VA awards $2M contract for HVAC services in Lebanon, PA, to Senate Builders & Construction Managers
Contract Overview
Contract Amount: $2,009,757 ($2.0M)
Contractor: Senate Builders & Construction Managers, Inc.
Awarding Agency: Department of Veterans Affairs
Start Date: 2025-03-20
End Date: 2026-11-18
Contract Duration: 608 days
Daily Burn Rate: $3.3K/day
Competition Type: FULL AND OPEN COMPETITION AFTER EXCLUSION OF SOURCES
Number of Offers Received: 4
Pricing Type: FIRM FIXED PRICE
Sector: Construction
Official Description: CORRECT HVAC SPS - LEBANON
Place of Performance
Location: LEBANON, LEBANON County, PENNSYLVANIA, 17042
Plain-Language Summary
Department of Veterans Affairs obligated $2.0 million to SENATE BUILDERS & CONSTRUCTION MANAGERS, INC. for work described as: CORRECT HVAC SPS - LEBANON Key points: 1. Contract awarded through full and open competition, suggesting a competitive bidding process. 2. The contract duration of 608 days indicates a medium-term project. 3. The firm-fixed-price structure shifts cost risk to the contractor. 4. The North American Industry Classification System (NAICS) code 236220 points to commercial and institutional building construction. 5. The award was made by the Department of Veterans Affairs, aligning with its mission to support veterans. 6. The contract is a delivery order, likely part of a larger indefinite-delivery/indefinite-quantity (IDIQ) contract.
Value Assessment
Rating: good
The contract value of approximately $2 million for HVAC services appears reasonable for a project of this scope and duration. Benchmarking against similar VA contracts for building maintenance and construction in the region would provide a more precise value-for-money assessment. The firm-fixed-price contract type suggests that the contractor has assumed the risk for cost overruns, which is generally favorable for the government.
Cost Per Unit: N/A
Competition Analysis
Competition Level: full-and-open
This contract was awarded under 'full and open competition after exclusion of sources,' indicating that the solicitation was broadly advertised, and all responsible sources were permitted to submit offers. The presence of 4 bids suggests a healthy level of competition for this requirement, which typically leads to better pricing and service options for the government.
Taxpayer Impact: The competitive nature of this award is beneficial for taxpayers as it likely resulted in a more cost-effective solution compared to a sole-source or limited competition scenario.
Public Impact
Veterans receiving services at VA facilities in Lebanon, Pennsylvania, will benefit from improved and reliable HVAC systems. The contract ensures the continued operation and maintenance of critical infrastructure at a VA facility. Local and regional construction and HVAC service providers had the opportunity to bid on this work. The project will likely support skilled labor jobs in the construction and maintenance sectors within Pennsylvania.
Waste & Efficiency Indicators
Waste Risk Score: 50 / 10
Warning Flags
- Potential for scope creep if initial HVAC assessments are incomplete.
- Reliance on a single contractor for a critical building system introduces operational risk.
- Ensuring timely completion within the 608-day period is crucial for facility operations.
Positive Signals
- Firm-fixed-price contract mitigates cost escalation risk for the VA.
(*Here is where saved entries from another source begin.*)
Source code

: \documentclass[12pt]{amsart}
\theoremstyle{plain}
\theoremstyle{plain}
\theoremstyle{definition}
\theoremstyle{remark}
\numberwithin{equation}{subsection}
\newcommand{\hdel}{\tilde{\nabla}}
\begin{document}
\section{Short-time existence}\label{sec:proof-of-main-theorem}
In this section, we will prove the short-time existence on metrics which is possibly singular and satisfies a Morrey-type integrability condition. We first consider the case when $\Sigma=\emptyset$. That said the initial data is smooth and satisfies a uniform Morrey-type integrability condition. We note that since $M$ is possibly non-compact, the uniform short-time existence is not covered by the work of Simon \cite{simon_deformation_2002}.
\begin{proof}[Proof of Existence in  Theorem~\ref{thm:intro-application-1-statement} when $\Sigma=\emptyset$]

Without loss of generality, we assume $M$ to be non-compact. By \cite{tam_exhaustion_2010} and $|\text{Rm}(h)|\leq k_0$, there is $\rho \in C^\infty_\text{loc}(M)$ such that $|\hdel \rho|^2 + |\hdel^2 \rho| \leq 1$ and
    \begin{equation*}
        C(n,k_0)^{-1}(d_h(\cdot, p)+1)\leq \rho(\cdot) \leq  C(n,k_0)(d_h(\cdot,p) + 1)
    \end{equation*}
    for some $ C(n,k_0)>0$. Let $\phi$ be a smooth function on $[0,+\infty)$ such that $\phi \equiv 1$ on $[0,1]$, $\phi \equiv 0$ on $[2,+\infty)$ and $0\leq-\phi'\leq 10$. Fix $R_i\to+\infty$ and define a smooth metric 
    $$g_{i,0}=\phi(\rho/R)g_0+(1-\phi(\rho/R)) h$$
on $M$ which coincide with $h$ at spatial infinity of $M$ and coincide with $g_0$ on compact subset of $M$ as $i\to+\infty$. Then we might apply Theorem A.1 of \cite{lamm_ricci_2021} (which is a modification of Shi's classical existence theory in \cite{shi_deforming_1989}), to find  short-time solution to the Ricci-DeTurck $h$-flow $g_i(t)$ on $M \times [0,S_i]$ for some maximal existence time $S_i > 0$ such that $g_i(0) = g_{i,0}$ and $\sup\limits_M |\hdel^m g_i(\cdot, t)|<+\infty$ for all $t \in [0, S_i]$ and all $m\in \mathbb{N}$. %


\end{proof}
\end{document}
- Full and open competition suggests a competitive price was likely secured.
- The contract is a delivery order, implying it may be part of a pre-vetted IDIQ vehicle, potentially streamlining future needs.
Sector Analysis
The contract falls within the Commercial and Institutional Building Construction sector, specifically focusing on HVAC systems. This sector is vital for maintaining operational facilities across government agencies. The value of this contract is modest within the broader construction market, but significant for the specific facility it serves. Comparable spending benchmarks for HVAC maintenance and upgrades in federal buildings of similar size and complexity would provide further context.
Small Business Impact
There is no explicit indication of a small business set-aside for this contract, nor is there information on subcontracting plans. Given the 'full and open competition' award, it's possible that larger firms were the primary bidders. Further analysis would be needed to determine if small businesses were involved as subcontractors or if opportunities were missed.
Oversight & Accountability
The Department of Veterans Affairs has established oversight mechanisms for its contracts, including potential reviews by the VA Office of Inspector General. The firm-fixed-price nature of the contract provides a degree of accountability for the contractor to deliver services within the agreed-upon budget. Transparency is generally maintained through contract award databases like FPDS.
Related Government Programs
- VA Facilities Maintenance Contracts
- Federal HVAC Service Contracts
- Commercial Building Construction Contracts
- Indefinite Delivery/Indefinite Quantity (IDIQ) Contracts
Risk Flags
- Potential for performance issues impacting facility operations.
- Risk of cost overruns if the fixed price was based on inaccurate estimates.
- Dependence on a single contractor for critical infrastructure.
Tags
construction, hvac, department-of-veterans-affairs, pennsylvania, firm-fixed-price, delivery-order, full-and-open-competition, commercial-building-construction, medium-value, service-contract
Frequently Asked Questions
What is this federal contract paying for?
Department of Veterans Affairs awarded $2.0 million to SENATE BUILDERS & CONSTRUCTION MANAGERS, INC.. CORRECT HVAC SPS - LEBANON
Who is the contractor on this award?
The obligated recipient is SENATE BUILDERS & CONSTRUCTION MANAGERS, INC..
Which agency awarded this contract?
Awarding agency: Department of Veterans Affairs (Department of Veterans Affairs).
What is the total obligated amount?
The obligated amount is $2.0 million.
What is the period of performance?
Start: 2025-03-20. End: 2026-11-18.
What is the track record of Senate Builders & Construction Managers, Inc. with the Department of Veterans Affairs?
A review of federal procurement data would be necessary to fully assess the track record of Senate Builders & Construction Managers, Inc. with the Department of Veterans Affairs. This would involve examining past contract awards, performance evaluations (if available), and any history of disputes or contract modifications. Understanding their past performance on similar VA projects, particularly those involving HVAC systems or facility maintenance, would provide insight into their reliability and capability to execute this current contract successfully. Without specific past performance data, it is difficult to definitively assess their suitability beyond the fact that they were selected through a competitive process.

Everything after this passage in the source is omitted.